Punto secondo: chiedere un aiuto mirato. Come espresso dal professor Palacios in un recente convegno tenutosi a Milano nel maggio del 2016 (“I fallimenti nell’adozione: risultati di ricerca e indicazioni per la prevenzione“) spesso il problema è proprio il tipo di aiuto che la coppia riesce a ricevere. Perchè se a volte è la coppia stessa che non chiede aiuto, ancora più spesso è l’aiuto che non è idoneo. Perchè?

  • Perchè non è chiara e corretta la comprensione del problema e di conseguenza dell’aiuto necessario;
  • perchè l’aiuto è richiesto allo specialista sbagliato;
  • perchè lo specialista è giusto ma non è però sufficientemente qualificato per affrontare il campo specifico dell’adozione;
  • perchè non c’è coordinamento tra specialisti;
  • perchè l’aiuto è giusto ma nè i genitori nè i figli lo vogliono recepire.

Strumenti di aiuto

L’unica possibilità per la famiglia adottiva di non restare chiusa nella sua sofferenza è condividere le esperienze e approfittare di ogni possibile sollecitazione di aiuto venga offerta. In primo luogo è determinante l’informazione.

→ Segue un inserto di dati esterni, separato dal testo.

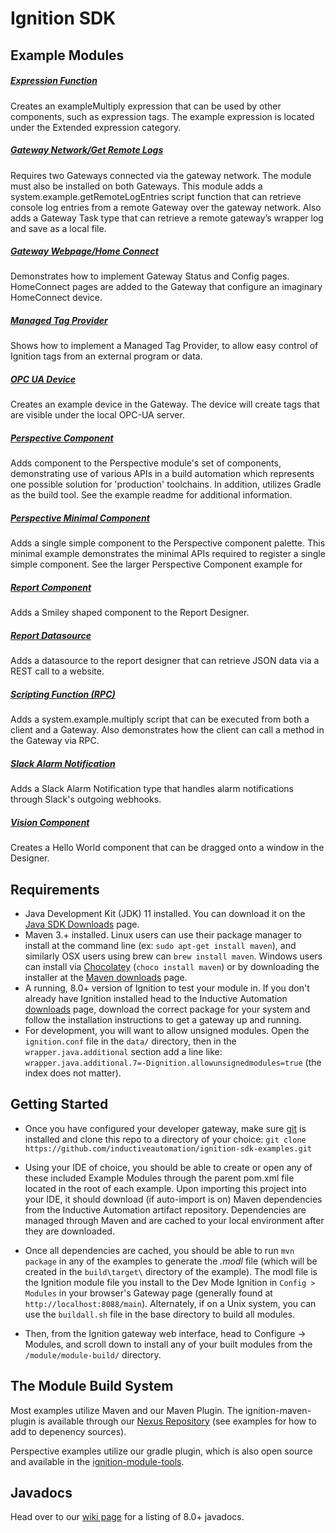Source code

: # Ignition SDK

## Example Modules
##### [Expression Function](expression-function)
Creates an exampleMultiply expression that can be used by other components, such as expression tags. The example expression is located under the Extended expression category.

##### [Gateway Network/Get Remote Logs](gateway-network-function)
Requires two Gateways connected via the gateway network. The module must also be installed on both Gateways. This module adds a system.example.getRemoteLogEntries script function that can retrieve console log entries from a remote Gateway over the gateway network. Also adds a Gateway Task type that can retrieve a remote gateway’s wrapper log and save as a local file.

##### [Gateway Webpage/Home Connect](gateway-webpage)
Demonstrates how to implement Gateway Status and Config pages. HomeConnect pages are added to the Gateway that configure an imaginary HomeConnect device.

##### [Managed Tag Provider](managed-tag-provider)
Shows how to implement a Managed Tag Provider, to allow easy control of Ignition tags from an external program or data.

##### [OPC UA Device](opc-ua-device)
Creates an example device in the Gateway. The device will create tags that are visible under the local OPC-UA server.

##### [Perspective Component](perspective-component)
Adds component to the Perspective module's set of components, demonstrating use of various APIs in a build automation which represents one possible solution for 'production' toolchains.  In addition, utilizes Gradle as the build tool.  See the example readme for additional information.

##### [Perspective Minimal Component](perspective-component-minimal)
Adds a single simple component to the Perspective component palette.  This minimal example demonstrates the minimal APIs required to register a single simple component.  See the larger Perspective Component example for

##### [Report Component](report-component)
Adds a Smiley shaped component to the Report Designer.

##### [Report Datasource](report-datasource)
Adds a datasource to the report designer that can retrieve JSON data via a REST call to a website.

##### [Scripting Function (RPC)](scripting-function)
Adds a system.example.multiply script that can be executed from both a client and a Gateway. Also demonstrates how the client can call a method in the Gateway via RPC.

##### [Slack Alarm Notification](slack-alarm-notification)
Adds a Slack Alarm Notification type that handles alarm notifications through Slack's outgoing webhooks.

##### [Vision Component](vision-component)
Creates a Hello World component that can be dragged onto a window in the Designer.

## Requirements
* Java Development Kit (JDK) 11 installed. You can download it on the [Java SDK Downloads](http://www.oracle.com/technetwork/java/javase/downloads/index-jsp-138363.html) page.
* Maven 3.+ installed. Linux users can use their package manager to install at the command line (ex: `sudo apt-get install maven`), and similarly OSX users using brew can `brew install maven`. Windows users can install via [Chocolatey](https://chocolatey.org/) (`choco install maven`) or by downloading the installer at the [Maven downloads](http://maven.apache.org/download.cgi_) page.
* A running, 8.0+ version of Ignition to test your module in. If you don't already have Ignition installed head to the Inductive Automation [downloads](https://www.inductiveautomation.com/downloads/) page, download the correct package for your system and follow the installation instructions to get a gateway up and running.
* For development, you will want to allow unsigned modules. Open the `ignition.conf` file in the `data/` directory, then in the `wrapper.java.additional` section add a line like: `wrapper.java.additional.7=-Dignition.allowunsignedmodules=true` (the index does not matter).

## Getting Started
* Once you have configured your developer gateway, make sure [git](https://git-scm.com/downloads) is installed and clone this repo to a directory of your choice:
    `git clone https://github.com/inductiveautomation/ignition-sdk-examples.git`

* Using your IDE of choice, you should be able to create or open any of these included Example Modules through the parent pom.xml file located in the root of each example.  Upon importing this project into your IDE, it should download (if auto-import is on) Maven dependencies from the Inductive Automation artifact repository. Dependencies are managed through Maven and are cached to your local environment after they are downloaded.

* Once all dependencies are cached, you should be able to run `mvn package` in any of the examples to generate the *.modl* file (which will be created in the `build\target\` directory of the example).  The modl file is the Ignition module file you install to the Dev Mode Ignition in `Config > Modules` in your browser's Gateway page (generally found at `http://localhost:8088/main`). Alternately, if on a Unix system, you can use the `buildall.sh` file in the base directory to build all modules.

* Then, from the Ignition gateway web interface, head to Configure -> Modules, and scroll down to install any of your built modules from the `/module/module-build/` directory.

## The Module Build System
Most examples utilize Maven and our Maven Plugin.  The ignition-maven-plugin is available through our [Nexus Repository](https://nexus.inductiveautomation.com/repository/inductiveautomation-releases/) (see examples for how to add to depenency sources).

Perspective examples utilize our gradle plugin, which is also open source and available in the [ignition-module-tools](https://github.com/inductiveautomation/ignition-module-tools).

## Javadocs
Head over to our [wiki page](https://github.com/inductiveautomation/ignition-sdk-examples/wiki/Javadocs-&-Notable-Api-Changes) for a listing of 8.0+ javadocs.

Il contatto e il confronto tra famiglie può mettere in luce percorsi comuni, prassi positive ed efficaci e aiutare a comprendere le situazioni ascoltando l’esperienza degli altri.

Indispensabile quindi la rete di contatto tra famiglie. Attuata in qualunque modalità: tramite il confronto reale e tramite il confronto virtuale. Comunicazione e condivisione. Affinchè si avvii un processo virtuoso di salvaguardia del nucleo familiare.

Un processo che deve proseguire oltre la rete: è indispensabile l’aiuto delle persone che per lavoro “sanno aiutare”. I cosiddetti specialisti: visti da  molti come fumo negli occhi, ma strumenti indispensabili per ottenere veramente passi in avanti migliorativi dello stato di fatto. Sia tramite un rapporto diretto con i genitori sia con i figli.

Un aiuto che allarghi le spalle fino alla misura che serve.

Affinchè si avveri quel mistero per cui sentiamo un figlio non nato da noi davvero nostro figlio. Affinchè un bambino e poi un uomo senta che una persona dalla quale non è nato sia per lui padre, sia per lui madre, sia la sua famiglia.

Perchè malgrado tutto quanto scritto sopra, essere genitori per adozione, è e rimane, essere genitori. Con le gioie infinite di vedere crescere un figlio che se anche non avrà i nostri occhi avrà ascoltato i nostri pensieri, avrà raccolto le nostre carezze, avrà avuto il nostro amore.